Gin, Factories and Flaxformer

A simple way to think about how gin works is to imagine it as python's functools.partial. A gin configurable is the function and when gin parses the config file it applies arguments in that config file to that function. For example is we have the following configurable:

def my_func(x, b, c):
  pass

and the configuration file

my_func:
  x = 2
  b = "hello"
  c = 34

We can imagine that gin will apply this configuration to our function and we can then call it with no parameters, like so:

# gin's configuration parsing applies arguments
my_func = functools.partial(my_func, x=2, b="hello", c=34)
# Then when we call it we don't need to include arguments
my_func()

Flaxformer makes heavy use of this idea in their model configuration. The majority of class attributes are expected to be factories, that is, instead of directly passing a nn.Module into a Flaxformer model you pass a function that when called, with no arguments, returns the correct nn.Module. In gin they setup this up by having the class be the factory and gin is used to apply all the arguments. Then when the Flaxformer .setup method calls each factory function which returns a instance of the nn.Module you specified.

We follow this pattern in prompt tuning; the majority of configuration for anything Flaxformer related is either a call that has constructor arguments applied or a closure over the actual function that will be returned via the factory call.

Testing

To run the tests, install the package with the [test] option and then run pytest from the root of the cloned repository.
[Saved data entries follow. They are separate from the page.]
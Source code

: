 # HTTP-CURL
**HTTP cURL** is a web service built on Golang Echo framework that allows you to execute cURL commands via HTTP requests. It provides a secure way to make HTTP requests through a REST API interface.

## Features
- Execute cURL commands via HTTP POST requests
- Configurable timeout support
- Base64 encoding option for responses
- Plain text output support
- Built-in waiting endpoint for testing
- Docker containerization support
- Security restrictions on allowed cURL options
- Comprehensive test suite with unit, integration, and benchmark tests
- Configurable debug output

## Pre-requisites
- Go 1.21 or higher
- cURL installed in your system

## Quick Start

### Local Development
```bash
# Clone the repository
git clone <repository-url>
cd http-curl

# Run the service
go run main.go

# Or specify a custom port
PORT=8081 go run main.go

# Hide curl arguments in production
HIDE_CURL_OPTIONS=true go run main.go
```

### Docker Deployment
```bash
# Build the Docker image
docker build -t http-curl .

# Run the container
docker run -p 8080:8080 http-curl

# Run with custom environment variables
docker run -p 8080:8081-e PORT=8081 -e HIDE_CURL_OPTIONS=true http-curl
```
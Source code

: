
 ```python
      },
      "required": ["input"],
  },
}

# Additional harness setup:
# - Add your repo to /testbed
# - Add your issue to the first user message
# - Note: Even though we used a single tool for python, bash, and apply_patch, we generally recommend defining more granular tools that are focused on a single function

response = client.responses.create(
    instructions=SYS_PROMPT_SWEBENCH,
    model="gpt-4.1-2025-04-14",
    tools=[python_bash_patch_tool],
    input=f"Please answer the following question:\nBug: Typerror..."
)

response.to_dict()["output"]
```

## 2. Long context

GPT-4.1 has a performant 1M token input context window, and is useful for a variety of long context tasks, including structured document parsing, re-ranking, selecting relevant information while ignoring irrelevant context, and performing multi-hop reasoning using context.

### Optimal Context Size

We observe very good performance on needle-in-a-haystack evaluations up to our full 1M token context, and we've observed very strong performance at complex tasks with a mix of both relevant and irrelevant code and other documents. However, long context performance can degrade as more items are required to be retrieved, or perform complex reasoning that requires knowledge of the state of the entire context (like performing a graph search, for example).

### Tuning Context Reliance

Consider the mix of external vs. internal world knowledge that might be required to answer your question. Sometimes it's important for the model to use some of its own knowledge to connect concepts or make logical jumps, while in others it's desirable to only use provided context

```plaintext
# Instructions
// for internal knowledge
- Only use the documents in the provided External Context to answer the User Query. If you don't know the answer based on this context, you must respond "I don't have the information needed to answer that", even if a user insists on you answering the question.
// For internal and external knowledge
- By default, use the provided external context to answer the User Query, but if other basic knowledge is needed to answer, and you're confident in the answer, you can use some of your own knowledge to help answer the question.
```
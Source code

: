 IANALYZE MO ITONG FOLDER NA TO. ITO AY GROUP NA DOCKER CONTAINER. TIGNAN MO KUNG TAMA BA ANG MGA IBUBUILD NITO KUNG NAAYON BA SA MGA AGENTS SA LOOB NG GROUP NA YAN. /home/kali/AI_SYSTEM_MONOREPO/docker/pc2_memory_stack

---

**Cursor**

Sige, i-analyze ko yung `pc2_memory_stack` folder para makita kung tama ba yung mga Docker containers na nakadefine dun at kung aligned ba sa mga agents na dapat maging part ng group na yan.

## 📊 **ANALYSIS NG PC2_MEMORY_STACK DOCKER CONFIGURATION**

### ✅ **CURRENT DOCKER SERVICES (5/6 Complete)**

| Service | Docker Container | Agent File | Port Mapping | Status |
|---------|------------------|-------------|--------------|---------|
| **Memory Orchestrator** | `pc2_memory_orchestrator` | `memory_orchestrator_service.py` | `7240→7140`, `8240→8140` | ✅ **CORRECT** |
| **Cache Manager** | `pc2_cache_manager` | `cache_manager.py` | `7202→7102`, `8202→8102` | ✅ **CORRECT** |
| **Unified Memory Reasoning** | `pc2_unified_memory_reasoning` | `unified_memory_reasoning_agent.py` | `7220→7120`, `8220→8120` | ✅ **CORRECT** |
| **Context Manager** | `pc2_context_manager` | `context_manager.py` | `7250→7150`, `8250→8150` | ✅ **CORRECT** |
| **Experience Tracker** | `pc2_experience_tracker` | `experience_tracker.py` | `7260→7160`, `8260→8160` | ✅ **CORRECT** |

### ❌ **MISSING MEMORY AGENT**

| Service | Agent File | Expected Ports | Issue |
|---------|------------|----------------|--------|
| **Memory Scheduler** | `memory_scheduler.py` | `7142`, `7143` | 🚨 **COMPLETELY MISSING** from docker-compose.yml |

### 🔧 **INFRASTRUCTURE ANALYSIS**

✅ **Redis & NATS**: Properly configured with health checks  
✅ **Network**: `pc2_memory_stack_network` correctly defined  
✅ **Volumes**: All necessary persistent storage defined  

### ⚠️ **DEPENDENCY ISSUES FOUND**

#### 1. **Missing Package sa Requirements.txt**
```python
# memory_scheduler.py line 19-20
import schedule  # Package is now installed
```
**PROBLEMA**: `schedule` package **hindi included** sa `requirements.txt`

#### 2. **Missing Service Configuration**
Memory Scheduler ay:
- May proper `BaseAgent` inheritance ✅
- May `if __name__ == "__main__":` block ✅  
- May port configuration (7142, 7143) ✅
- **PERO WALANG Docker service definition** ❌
When possible we try to test all JAX based code under jax.jit. This can help find bugs that would not be noticed in other situations.

Some methods, such as the prompt initializes need to have some of their arguments marked as static when they are jited. These functions normally take something like a shape as an argument. When used in Flax they work correctly but applying jit directly to them results in the shape becoming a tracer object so what should be accessible shape information becomes unusable tensor values.

When you are using a mock to test that some injectable module or function is used correctly (for example, your test ends with .assert_called_once_with(...)) you cannot jit the method. This results in errors about how the tracer object has leaked. You can use a mock in a jited method to control outputs however.

We use mock.create_autospec and mock.path.object(obj, "attr", autospec=True) when possible. This validates that the mock is not being called with methods it does not have. However, this can cause issues, especially when you autospec a class and get an object back with instance=True. If you try to call .assert_called_once_with you will get an error because the self parameter is not handled correctly. In these cases you need to check if called are equal using self.assertEqual and mock.call

We provide test utilities, (ArrayEqualMatcher and ArrayAllCloseMatcher) to help make assertions about function calls that take jax/numpy arrays as arguments. .assert_called_once_with does not correctly handle array parameters that are not the same object. The equality check it does first does an is check before calling the (possibly much more expensive) __eq__ check. This means if the array your mock was called with is the same object as the one you are checking in the assert, the test would pass, but if they are different objects with the same value, it would fail. The ArrayMatcher classes define __eq__ methods that uses np.(array_equal|allclose) to compare arrays. By wrapping the arrays in the expected call (the arguments to .assert_called_once_with) in this call we can use normal asserts with arrays as arguments.

Longer Running, More Integration-Style Tests

train/train_test.py includes a few tests that are longer running and more of a large scale integration test, making sure that the models, layers, configs, and prompts all work together. One test is that when the model is updated, only the prompt variable is changed. The second test is that model weights (except for the prompt weight) is correctly loaded from the checkpoint.